Saya pun tidak akan berteori atau bermain data-data. Apalagi pakai dalil-dalil agama. Anggap saja ini setengah curhatan dan setengahnya lagi saya harapkan bisa jadi saran buat mas-mas, mbak-mbak, kakak-kakak, dan abang-abang yang budiman.

Syukur-syukur kita bisa memahami apa itu toleransi secara sederhana. Jangan jualan toleransi, kalau untuk memahami tata krama sosial saja belum sanggup.

Topi Santa
Menolak topi Santa untuk kaum Muslim dan dibandingkan dengan kerelaan umat Kristiani menggunakan jilbab atau kopiah saat Idul Fitri, itu tentu banal sekali alias tidak elok.

Saya sepakat dengan mas Akhmad Sahal tentang budaya Natal dan topi Santa.

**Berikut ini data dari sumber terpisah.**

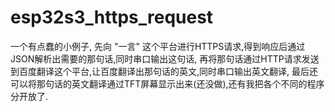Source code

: # esp32s3_https_request
一个有点蠢的小例子,
先向 "一言" 这个平台进行HTTPS请求,得到响应后通过JSON解析出需要的那句话,同时串口输出这句话,
再将那句话通过HTTP请求发送到百度翻译这个平台,让百度翻译出那句话的英文,同时串口输出英文翻译,
最后还可以将那句话的英文翻译通过TFT屏幕显示出来(还没做),还有我把各个不同的程序分开放了.
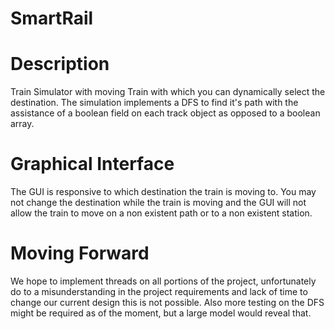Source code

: # SmartRail

# Description 

 Train Simulator with moving Train with which you can dynamically select the destination. The simulation implements a 
 DFS to find it's path with the assistance of a boolean field on each track object as opposed to a boolean array.
 
 # Graphical Interface
 
 The GUI is responsive to which destination the train is moving to. You may not change the destination while the train 
 is moving and the GUI will not allow the train to move on a non existent path or to a non existent station.
 
 # Moving Forward
 
 We hope to implement threads on all portions of the project, unfortunately do to a misunderstanding in the project requirements
 and lack of time to change our current design this is not possible. Also more testing on the DFS might be required as of the moment,
 but a large model would reveal that.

Memakai topi Santa atau bahkan mengucapkan ‘Selamat Natal’ sama sekali tidak haram. Yang haram adalah mengharamkan apa yang sebenarnya boleh. Kalau anda seorang Muslim dan dikasih topi Santa, lalu berminat memakainya tanpa tendensi apapun, salahnya dimana?

Analogi tentang pemaknaan budaya Kristen yang asyik betul, salah satunya adalah perayaan libur hari Minggu. Kalau memakai topi Santa dianggap merayakan budaya Kristen, anda tentunya paham bahwa bagi umat Kristiani menjadikan hari Minggu sebagai perayaan Hari Kelahiran Yesus.

Minggu juga dimaknai sebagai Hari Tuhan. Itulah kenapa para umat Kristiani berduyun-duyun ke gereja pada hari Minggu. Kalau sudah begitu, apa sudi para pegawai negeri yang Muslim itu mau jatah liburnya hari Minggu dihapuskan, karena dianggap merayakan budaya umat Kristen? Padahal, kita merayakan hari Minggu lebih kepada motif untuk berlibur, bukan?

Bahkan untuk lebih ekstrimnya lagi, jangankan hari Minggu, perayaan libur hari Sabtu pun sebenarnya juga rentan perdebatan. Yahudi, yang konon katanya adalah musuh besar kaum Muslim menurut Jonru dan kroni-kroninya, merayakan Sabtu sebagai hari Sabat.

Nah kalau sudah begitu, memangnya mau kaum Muslim dipotong libur Sabtu-Minggunya, karena dianggap merayakan budaya Kristen dan Yahudi?

Sekali lagi, ini semua tentang motif kita dalam melakukan sesuatu. Toh, saat berlibur Sabtu-Minggu, kita para Muslim tentunya memang berniat libur kan, bukan untuk ke gereja atau merayakan hari Sabat. Tentu saja bagimu agamamu dan bagiku agamaku.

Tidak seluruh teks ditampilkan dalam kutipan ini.